Before Teddy could defend himself, his office phone rang and he answered almost verbatim: “Uh, hi. This is Teddy.” This was followed by a long pause. “Uh, hello?” Another long pause. “Hello?”

Something about Teddy half-whispering “hello” to absolutely no one was so incredibly hilarious to all of us that it spiraled into a half-hour long tag-team, back-to-back prank where all of us took turns calling Teddy from either a vacant phone in the office or from a cell phone and leaving it off the hook for Teddy to answer. Either Teddy wasn’t catching on, or he was too concerned about who could possibly be on the other line that he answered every single call. “Uh, hello, this is Teddy. Hello? Hello?”

He left incredibly flabbergasted that day.

Fast-forward a week later. Our staff was split in half for travel; some of us (Teddy, Patrick, Maddie, Dan, and me) were at the office for the first half of the week, and the rest of us (Jared, Jamie, and Jack) were on-site. Then we switched for the other half of the week. The days on-site were busy but also monotonous, and one of the days, Dan decided to break up some of the monotony at Teddy’s expense.

“Hey,” said Dan, walking up to me and nodding over at Teddy in the distance. “Check out Teddy’s back.”

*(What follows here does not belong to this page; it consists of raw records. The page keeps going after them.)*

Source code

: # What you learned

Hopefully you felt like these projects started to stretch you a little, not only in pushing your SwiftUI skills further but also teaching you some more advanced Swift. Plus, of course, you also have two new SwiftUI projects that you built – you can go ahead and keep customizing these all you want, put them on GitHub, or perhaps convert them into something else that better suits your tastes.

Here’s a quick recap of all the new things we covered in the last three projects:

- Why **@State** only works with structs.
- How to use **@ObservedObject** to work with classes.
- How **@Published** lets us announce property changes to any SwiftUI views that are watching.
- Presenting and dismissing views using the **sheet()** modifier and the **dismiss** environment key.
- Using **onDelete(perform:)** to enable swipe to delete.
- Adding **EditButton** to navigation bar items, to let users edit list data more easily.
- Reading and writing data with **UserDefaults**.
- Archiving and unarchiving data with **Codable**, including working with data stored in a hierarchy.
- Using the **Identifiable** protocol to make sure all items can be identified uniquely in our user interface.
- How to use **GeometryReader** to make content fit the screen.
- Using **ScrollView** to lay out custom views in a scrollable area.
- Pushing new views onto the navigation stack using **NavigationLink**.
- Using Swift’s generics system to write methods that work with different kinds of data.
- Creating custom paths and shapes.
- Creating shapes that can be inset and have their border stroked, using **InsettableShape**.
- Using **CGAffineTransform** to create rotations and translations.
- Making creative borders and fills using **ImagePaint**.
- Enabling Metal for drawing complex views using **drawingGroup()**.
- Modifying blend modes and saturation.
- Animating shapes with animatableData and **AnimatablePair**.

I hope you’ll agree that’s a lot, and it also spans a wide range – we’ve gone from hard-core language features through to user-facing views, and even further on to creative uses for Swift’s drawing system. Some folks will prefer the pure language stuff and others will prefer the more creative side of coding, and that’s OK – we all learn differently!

The site we were on had numerous companies and vendors, some of which had stickers for their companies they were handing out. Dan saw some real potential in these stickers and had pulled the ol’ classic pat-on-the-back-and-leave-something-stuck-there maneuver.

“Let’s see how long it takes him to notice,” I replied. Then, a glorious idea came to me. “No, wait — let’s see how many we can get on his back without him noticing.”

Dan and I took off, gathering as many free stickers as we could before putting our plan into action. We managed to get six on him. (Dan got Teddy three times by coming up to him, slapping him on the back, and suggesting they get food, then walking away before they’d actually go anywhere. He did this three times. THREE TIMES.) One was a large bumper sticker that one of our managers got on with an incredible two-handed shoulder-grab technique, and there was a second large one that wasn’t as adhesive as the rest. This one would continually start to peel off, so we had to walk up to Teddy and push it back up while pretending like we needed things from him. We even enlisted the help of absolute strangers. Teddy didn’t notice until a vendor told him that he “had something small on his back” to which Teddy exploded on us.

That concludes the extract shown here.